S. F. No. 9860.
March 24, 1922.
APPEAL from an order of the Superior Court of the City and County of San Francisco, settling the final account of an administratrix and from an order for distribution. Frank H. Dunne, Judge. Affirmed.
The facts are stated in the opinion of the court.
Eugene F. Conlin for Appellant.
Perry Evans and Charles F. Craig for Respondents.
In December, 1920, Eva F. Hunt, as administratrix of the estate of Albert J. Fulton, deceased, filed her final account as such administratrix, charging herself with the sum of thirty dollars in money and claiming credit for $631.23 for money paid out on behalf of the estate. Thereupon, the respondents, heirs of the decedent, filed exceptions to the account, claiming, among other things, that the administratrix had received $5,327 belonging to said estate which was not included in said account. Upon due notice, the account was heard and settled by the court. The order settling the account was made on February 1, 1921. It declared that the said sum of money was in the hands of the administratrix and belonged to said estate, and charged her therewith. The balance therein charged against her was $5,282.25. On February 11, 1921, the heirs aforesaid who had contested the account filed a petition for distribution of the estate. This petition came on for hearing on March 3, 1921, and thereupon distribution was ordered of the assets of the estate in accordance with the laws of descent.

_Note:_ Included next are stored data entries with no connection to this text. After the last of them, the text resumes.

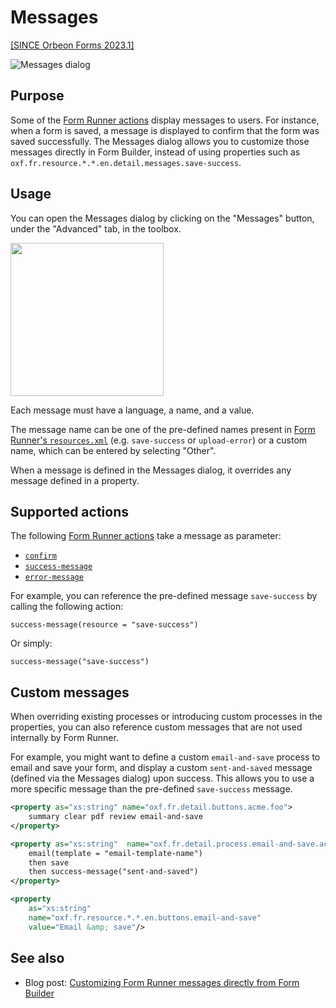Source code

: # Messages

[\[SINCE Orbeon Forms 2023.1\]](/release-notes/orbeon-forms-2023.1.md)

![Messages dialog](images/messages.png)

## Purpose

Some of the [Form Runner actions](/form-runner/advanced/buttons-and-processes/actions-form-runner.md) display messages to users. For instance, when a form is saved, a message is displayed to confirm that the form was saved successfully. The Messages dialog allows you to customize those messages directly in Form Builder, instead of using properties such as `oxf.fr.resource.*.*.en.detail.messages.save-success`.

## Usage

You can open the Messages dialog by clicking on the "Messages" button, under the "Advanced" tab, in the toolbox.

<img src="images/advanced-menu.png" width="245">

Each message must have a language, a name, and a value.

The message name can be one of the pre-defined names present in [Form Runner's `resources.xml`](https://github.com/orbeon/orbeon-forms/blob/master/form-runner/jvm/src/main/resources/apps/fr/i18n/resources.xml) (e.g. `save-success` or `upload-error`) or a custom name, which can be entered by selecting "Other".

When a message is defined in the Messages dialog, it overrides any message defined in a property.

## Supported actions

The following [Form Runner actions](/form-runner/advanced/buttons-and-processes/actions-form-runner.md) take a message as parameter:

- [`confirm`](/form-runner/advanced/buttons-and-processes/actions-form-runner.md#confirm)
- [`success-message`](/form-runner/advanced/buttons-and-processes/actions-form-runner.md#success-message-and-error-message)
- [`error-message`](/form-runner/advanced/buttons-and-processes/actions-form-runner.md#success-message-and-error-message)

For example, you can reference the pre-defined message `save-success` by calling the following action:

```
success-message(resource = "save-success")
```

Or simply:

```
success-message("save-success")
```

## Custom messages

When overriding existing processes or introducing custom processes in the properties, you can also reference custom messages that are not used internally by Form Runner.

For example, you might want to define a custom `email-and-save` process to email and save your form, and display a custom `sent-and-saved` message (defined via the Messages dialog) upon success. This allows you to use a more specific message than the pre-defined `save-success` message.

```xml
<property as="xs:string" name="oxf.fr.detail.buttons.acme.foo">
    summary clear pdf review email-and-save
</property>

<property as="xs:string"  name="oxf.fr.detail.process.email-and-save.acme.foo">
    email(template = "email-template-name")
    then save
    then success-message("sent-and-saved")
</property>

<property
    as="xs:string"
    name="oxf.fr.resource.*.*.en.buttons.email-and-save"
    value="Email &amp; save"/>
```

## See also

- Blog post: [Customizing Form Runner messages directly from Form Builder](https://blog.orbeon.com/2023/10/customizing-form-runner-messages.html)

The said Eva F. Hunt appeals from the order settling the final account and from the order for distribution.
The only point presented by the appellant in support of her appeal from the order settling the account is that, in a proceeding for the administration of an estate, the superior court has no jurisdiction to determine that the administratrix has in her hands money of the estate which she had not accounted for and which she claims belongs to herself and not to the estate. We do not find it necessary to discuss this question at any length. Precisely the same question was presented to this court in Stevens v. Superior Court, 155 Cal. 148 [ 99 P. 512], where the same objection was made to the jurisdiction of the court. It was there held that "the probate court must necessarily have the power to incidentally try and determine such an issue between the executor or administrator and the estate in the matter of the settlement of his exhibits and accounts. The amount of money belonging to the estate received by an executor or administrator is one of the matters he is necessarily required to state in his accounts, and the correctness of his accounts in that regard is one of the matters to be determined by the court as between him and the estate on the settlement thereof. (See, also, Estate of Cover, ante, p. 133 [ 204 P. 583].)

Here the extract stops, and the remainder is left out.